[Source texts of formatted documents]
_____
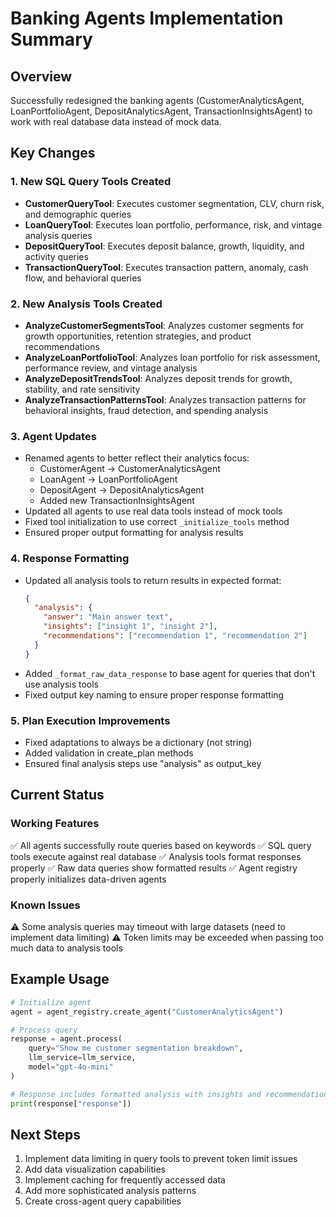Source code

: # Banking Agents Implementation Summary

## Overview
Successfully redesigned the banking agents (CustomerAnalyticsAgent, LoanPortfolioAgent, DepositAnalyticsAgent, TransactionInsightsAgent) to work with real database data instead of mock data.

## Key Changes

### 1. New SQL Query Tools Created
- **CustomerQueryTool**: Executes customer segmentation, CLV, churn risk, and demographic queries
- **LoanQueryTool**: Executes loan portfolio, performance, risk, and vintage analysis queries
- **DepositQueryTool**: Executes deposit balance, growth, liquidity, and activity queries
- **TransactionQueryTool**: Executes transaction pattern, anomaly, cash flow, and behavioral queries

### 2. New Analysis Tools Created
- **AnalyzeCustomerSegmentsTool**: Analyzes customer segments for growth opportunities, retention strategies, and product recommendations
- **AnalyzeLoanPortfolioTool**: Analyzes loan portfolio for risk assessment, performance review, and vintage analysis
- **AnalyzeDepositTrendsTool**: Analyzes deposit trends for growth, stability, and rate sensitivity
- **AnalyzeTransactionPatternsTool**: Analyzes transaction patterns for behavioral insights, fraud detection, and spending analysis

### 3. Agent Updates
- Renamed agents to better reflect their analytics focus:
  - CustomerAgent → CustomerAnalyticsAgent
  - LoanAgent → LoanPortfolioAgent  
  - DepositAgent → DepositAnalyticsAgent
  - Added new TransactionInsightsAgent
- Updated all agents to use real data tools instead of mock tools
- Fixed tool initialization to use correct `_initialize_tools` method
- Ensured proper output formatting for analysis results

### 4. Response Formatting
- Updated all analysis tools to return results in expected format:
  ```json
  {
    "analysis": {
      "answer": "Main answer text",
      "insights": ["insight 1", "insight 2"],
      "recommendations": ["recommendation 1", "recommendation 2"]
    }
  }
  ```
- Added `_format_raw_data_response` to base agent for queries that don't use analysis tools
- Fixed output key naming to ensure proper response formatting

### 5. Plan Execution Improvements
- Fixed adaptations to always be a dictionary (not string)
- Added validation in create_plan methods
- Ensured final analysis steps use "analysis" as output_key

## Current Status

### Working Features
✅ All agents successfully route queries based on keywords
✅ SQL query tools execute against real database
✅ Analysis tools format responses properly
✅ Raw data queries show formatted results
✅ Agent registry properly initializes data-driven agents

### Known Issues
⚠️ Some analysis queries may timeout with large datasets (need to implement data limiting)
⚠️ Token limits may be exceeded when passing too much data to analysis tools

## Example Usage

```python
# Initialize agent
agent = agent_registry.create_agent("CustomerAnalyticsAgent")

# Process query
response = agent.process(
    query="Show me customer segmentation breakdown",
    llm_service=llm_service,
    model="gpt-4o-mini"
)

# Response includes formatted analysis with insights and recommendations
print(response["response"])
```

## Next Steps
1. Implement data limiting in query tools to prevent token limit issues
2. Add data visualization capabilities
3. Implement caching for frequently accessed data
4. Add more sophisticated analysis patterns
5. Create cross-agent query capabilities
_____
[PROBLEM STATEMENT] Lines from the one containing "based on keywords" through the last line of the records, restated word for word: that is the whole response.

[ANSWER SPACE]
✅ All agents successfully route queries based on keywords
✅ SQL query tools execute against real database
✅ Analysis tools format responses properly
✅ Raw data queries show formatted results
✅ Agent registry properly initializes data-driven agents

### Known Issues
⚠️ Some analysis queries may timeout with large datasets (need to implement data limiting)
⚠️ Token limits may be exceeded when passing too much data to analysis tools

## Example Usage

```python
# Initialize agent
agent = agent_registry.create_agent("CustomerAnalyticsAgent")

# Process query
response = agent.process(
    query="Show me customer segmentation breakdown",
    llm_service=llm_service,
    model="gpt-4o-mini"
)

# Response includes formatted analysis with insights and recommendations
print(response["response"])
```

## Next Steps
1. Implement data limiting in query tools to prevent token limit issues
2. Add data visualization capabilities
3. Implement caching for frequently accessed data
4. Add more sophisticated analysis patterns
5. Create cross-agent query capabilities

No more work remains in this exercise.